How Could “Sexuality Education” be Interpreted as “Obscenity”?: Legal Attack Against Dr. Tasnim Jara Reveals a Dark Reality
When public health leaders try to educate citizens about sexual and reproductive health, the backlash they face often reveals a darker societal problem. The recent legal attack against Dr. Tasnim Jara—an Oxford-educated Bangladeshi doctor known for her work in promoting vaccine awareness and public health—shows how easily genuine efforts at sexuality education can be misrepresented as obscenity.
Supreme Court lawyer Barrister Mohammad Humayun Kabir Pallab recently sent a legal notice demanding punitive action against Dr. Jara, bizarrely accusing her of promoting a “pornographic culture” through social media. Alongside her, another doctor, Dr. Jahangir Kabir, was also named. No clear evidence was cited—only a chilling reminder of how women’s rights and public health activism can be weaponised against those trying to drive social change.

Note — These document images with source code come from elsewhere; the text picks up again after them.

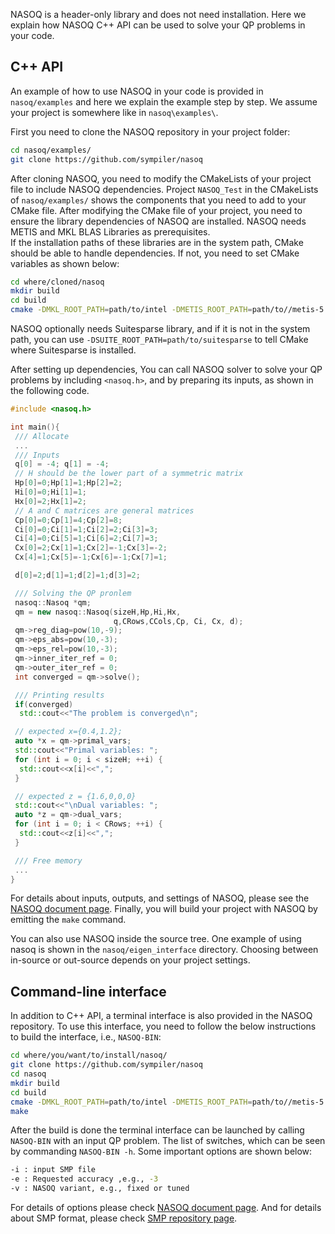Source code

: 
NASOQ is a header-only library and does not need installation. Here we explain how NASOQ C++ API can be used to solve your QP problems in your code.

## C++ API
An example of how to use NASOQ in your code is provided in `nasoq/examples` and here we explain the example step by step.
We assume your project is somewhere like in `nasoq\examples\`. 

First you need to clone the NASOQ repository in your project folder:
```bash
cd nasoq/examples/
git clone https://github.com/sympiler/nasoq
```

After cloning NASOQ, you need to modify the CMakeLists of your project file to include NASOQ dependencies. Project `NASOQ_Test` in the CMakeLists of `nasoq/examples/`  shows the components that you need to add to your CMake file. 
After modifying the CMake file of your project, you need to ensure the library dependencies of NASOQ are installed. 
NASOQ needs METIS and MKL BLAS Libraries as prerequisites.  
If the installation paths of these libraries are in the system path, CMake should be able to handle dependencies. If not, you need to set CMake variables as shown below: 
```bash
cd where/cloned/nasoq
mkdir build
cd build
cmake -DMKL_ROOT_PATH=path/to/intel -DMETIS_ROOT_PATH=path/to//metis-5.1.0/build/Linux-x86_64/  -DCMAKE_BUILD_TYPE=Release ..
```
NASOQ optionally needs Suitesparse library, and if it is not in the system path, you can use `-DSUITE_ROOT_PATH=path/to/suitesparse` to tell CMake where Suitesparse is installed.

After setting up dependencies, You can call NASOQ solver to solve your QP problems by including ```<nasoq.h>```, and by preparing its inputs, as shown in the following code. 

```C++
#include <nasoq.h>

int main(){
 /// Allocate
 ...
 /// Inputs
 q[0] = -4; q[1] = -4;
 // H should be the lower part of a symmetric matrix
 Hp[0]=0;Hp[1]=1;Hp[2]=2;
 Hi[0]=0;Hi[1]=1;
 Hx[0]=2;Hx[1]=2;
 // A and C matrices are general matrices
 Cp[0]=0;Cp[1]=4;Cp[2]=8;
 Ci[0]=0;Ci[1]=1;Ci[2]=2;Ci[3]=3;
 Ci[4]=0;Ci[5]=1;Ci[6]=2;Ci[7]=3;
 Cx[0]=2;Cx[1]=1;Cx[2]=-1;Cx[3]=-2;
 Cx[4]=1;Cx[5]=-1;Cx[6]=-1;Cx[7]=1;

 d[0]=2;d[1]=1;d[2]=1;d[3]=2;

 /// Solving the QP pronlem
 nasoq::Nasoq *qm;
 qm = new nasoq::Nasoq(sizeH,Hp,Hi,Hx,
                       q,CRows,CCols,Cp, Ci, Cx, d);
 qm->reg_diag=pow(10,-9);
 qm->eps_abs=pow(10,-3);
 qm->eps_rel=pow(10,-3);
 qm->inner_iter_ref = 0;
 qm->outer_iter_ref = 0;
 int converged = qm->solve();

 /// Printing results
 if(converged)
  std::cout<<"The problem is converged\n";

 // expected x={0.4,1.2};
 auto *x = qm->primal_vars;
 std::cout<<"Primal variables: ";
 for (int i = 0; i < sizeH; ++i) {
  std::cout<<x[i]<<",";
 }

 // expected z = {1.6,0,0,0}
 std::cout<<"\nDual variables: ";
 auto *z = qm->dual_vars;
 for (int i = 0; i < CRows; ++i) {
  std::cout<<z[i]<<",";
 }

 /// Free memory
 ...
}
```
For details about inputs, outputs, and settings of NASOQ, please see the [NASOQ document page](solver.md). 
Finally, you will build your project with NASOQ by emitting the `make` command. 

You can also use NASOQ inside the source tree. One example of using nasoq is shown in the `nasoq/eigen_interface` directory.  Choosing between in-source or out-source depends on your project settings. 

## Command-line interface
In addition to C++ API, a terminal interface is also provided in the NASOQ repository. To use this interface, you need to follow the below instructions to build the interface, i.e., ```NASOQ-BIN```:
```bash
cd where/you/want/to/install/nasoq/
git clone https://github.com/sympiler/nasoq
cd nasoq 
mkdir build
cd build
cmake -DMKL_ROOT_PATH=path/to/intel -DMETIS_ROOT_PATH=path/to//metis-5.1.0/build/Linux-x86_64/  -DCMAKE_BUILD_TYPE=Release ..
make
```
After the build is done the terminal interface can be launched by calling ```NASOQ-BIN``` with an input QP problem. The list of switches, which can be seen by commanding ```NASOQ-BIN -h```. Some important options are shown below:
```bash
-i : input SMP file
-e : Requested accuracy ,e.g., -3
-v : NASOQ variant, e.g., fixed or tuned
```
For details of options please check [NASOQ document page](solver.md). And for details about SMP format, please check [SMP repository page](repository.md).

Dr. Tasnim Jara, with nearly a million followers across Facebook and YouTube, has spent years making medical knowledge accessible. Her organisation ‘Shohay’ actively promotes evidence-based information on sexual health, menstrual regulation, sanitary hygiene, and broader reproductive rights—topics still considered taboo in parts of Bangladesh.
Facing the accusations head-on, Dr. Jara issued a powerful public statement:
“When you enter public life with clean hands and open intentions, you imagine the struggle will be about ideas. About policy. About vision. But before they argue with your ideas, they try to stain your name.”
Her words cut deep into the hypocrisy of a society that demands silence from its changemakers.
Sexuality education is often misunderstood in conservative societies. Basic topics like menstrual hygiene, contraceptive use, or safe sex practices are essential for young people’s health and empowerment. According to UNESCO, comprehensive sexuality education (CSE) can reduce risky behaviours and lower rates of sexually transmitted infections (STIs) and unintended pregnancies among youth by up to 40%. Yet, activists like Dr. Jara are facing baseless defamation instead of appreciation.
This legal notice is not just about one individual; it risks silencing all progressive voices working in public health and sexual rights advocacy. Bangladesh has made commendable progress in reducing maternal mortality and expanding contraceptive access. But regressive actions like this threaten that hard-earned progress.
Dr. Jara remains resolute: “Let them speak. I’ll keep working.”
Her resilience highlights a critical need—to legally protect educators and activists promoting sexual and reproductive health. Weaponising the law against SRHR advocacy not only threatens women’s rights but also harms national health outcomes.
At a time when Bangladesh needs credible voices to combat misinformation around sexual health, reproductive rights, and menstrual hygiene, targeting figures like Dr. Jara only pushes the country backwards.
Social harmony cannot come at the cost of silencing the truth. It must embrace education, evidence, and rights for all.